THE TASK. Repeat nothing but the lines below running from the one containing "Vicino a 1." to the one containing "è risultato significativo.". Keep both end lines.
----- DATA SUPPLIED
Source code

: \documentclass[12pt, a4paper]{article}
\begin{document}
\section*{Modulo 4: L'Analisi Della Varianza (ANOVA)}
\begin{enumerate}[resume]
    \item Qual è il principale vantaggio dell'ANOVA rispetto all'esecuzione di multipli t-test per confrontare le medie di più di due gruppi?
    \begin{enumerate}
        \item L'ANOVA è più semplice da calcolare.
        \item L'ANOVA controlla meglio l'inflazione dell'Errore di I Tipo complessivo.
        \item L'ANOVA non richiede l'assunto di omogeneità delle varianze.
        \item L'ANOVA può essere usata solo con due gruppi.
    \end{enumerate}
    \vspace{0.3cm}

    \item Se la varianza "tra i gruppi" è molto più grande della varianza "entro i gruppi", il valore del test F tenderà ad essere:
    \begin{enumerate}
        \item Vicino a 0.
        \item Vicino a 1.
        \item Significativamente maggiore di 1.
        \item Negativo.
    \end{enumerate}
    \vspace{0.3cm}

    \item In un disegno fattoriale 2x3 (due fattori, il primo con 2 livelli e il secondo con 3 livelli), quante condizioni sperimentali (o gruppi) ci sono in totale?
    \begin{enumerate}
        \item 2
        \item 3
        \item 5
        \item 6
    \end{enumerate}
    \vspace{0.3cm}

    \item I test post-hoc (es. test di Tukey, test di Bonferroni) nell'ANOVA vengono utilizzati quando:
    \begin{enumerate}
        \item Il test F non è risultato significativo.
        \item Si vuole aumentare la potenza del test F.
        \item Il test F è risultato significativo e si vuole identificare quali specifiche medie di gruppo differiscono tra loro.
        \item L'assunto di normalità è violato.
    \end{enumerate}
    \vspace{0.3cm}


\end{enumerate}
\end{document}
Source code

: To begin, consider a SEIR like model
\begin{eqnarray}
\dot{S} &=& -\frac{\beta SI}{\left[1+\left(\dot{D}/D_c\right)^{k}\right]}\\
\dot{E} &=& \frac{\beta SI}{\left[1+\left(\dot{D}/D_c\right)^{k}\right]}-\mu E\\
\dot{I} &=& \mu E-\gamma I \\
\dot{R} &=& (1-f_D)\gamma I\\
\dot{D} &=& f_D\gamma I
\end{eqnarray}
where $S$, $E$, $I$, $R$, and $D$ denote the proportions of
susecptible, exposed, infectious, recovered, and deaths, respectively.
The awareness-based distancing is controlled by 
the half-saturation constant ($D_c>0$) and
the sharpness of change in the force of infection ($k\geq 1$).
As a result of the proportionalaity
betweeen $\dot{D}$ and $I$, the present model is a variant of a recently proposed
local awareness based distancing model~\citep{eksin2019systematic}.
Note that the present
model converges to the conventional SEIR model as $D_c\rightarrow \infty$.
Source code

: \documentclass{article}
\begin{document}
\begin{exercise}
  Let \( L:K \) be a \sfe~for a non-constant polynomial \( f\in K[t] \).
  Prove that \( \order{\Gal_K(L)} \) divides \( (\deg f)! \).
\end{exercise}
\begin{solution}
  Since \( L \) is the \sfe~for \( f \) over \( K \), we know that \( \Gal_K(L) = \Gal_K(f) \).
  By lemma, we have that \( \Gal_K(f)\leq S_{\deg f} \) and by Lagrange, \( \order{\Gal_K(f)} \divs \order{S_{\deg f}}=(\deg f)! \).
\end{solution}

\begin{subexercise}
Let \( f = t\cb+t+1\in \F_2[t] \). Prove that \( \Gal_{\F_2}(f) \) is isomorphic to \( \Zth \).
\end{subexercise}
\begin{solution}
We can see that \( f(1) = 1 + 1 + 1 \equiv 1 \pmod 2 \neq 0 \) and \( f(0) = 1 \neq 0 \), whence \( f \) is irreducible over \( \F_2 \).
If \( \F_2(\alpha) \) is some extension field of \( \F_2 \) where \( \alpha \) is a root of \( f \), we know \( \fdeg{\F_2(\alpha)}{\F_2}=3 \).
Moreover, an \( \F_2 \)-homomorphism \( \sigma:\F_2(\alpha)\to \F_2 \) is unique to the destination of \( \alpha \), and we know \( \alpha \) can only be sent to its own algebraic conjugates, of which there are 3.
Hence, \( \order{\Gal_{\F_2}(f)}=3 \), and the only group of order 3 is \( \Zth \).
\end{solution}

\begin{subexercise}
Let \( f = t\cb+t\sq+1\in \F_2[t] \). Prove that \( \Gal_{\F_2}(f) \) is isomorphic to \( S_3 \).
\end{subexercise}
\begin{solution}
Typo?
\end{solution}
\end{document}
----------
EXERCISE SOLUTION.
        \item Vicino a 1.
        \item Significativamente maggiore di 1.
        \item Negativo.
    \end{enumerate}
    \vspace{0.3cm}

    \item In un disegno fattoriale 2x3 (due fattori, il primo con 2 livelli e il secondo con 3 livelli), quante condizioni sperimentali (o gruppi) ci sono in totale?
    \begin{enumerate}
        \item 2
        \item 3
        \item 5
        \item 6
    \end{enumerate}
    \vspace{0.3cm}

    \item I test post-hoc (es. test di Tukey, test di Bonferroni) nell'ANOVA vengono utilizzati quando:
    \begin{enumerate}
        \item Il test F non è risultato significativo.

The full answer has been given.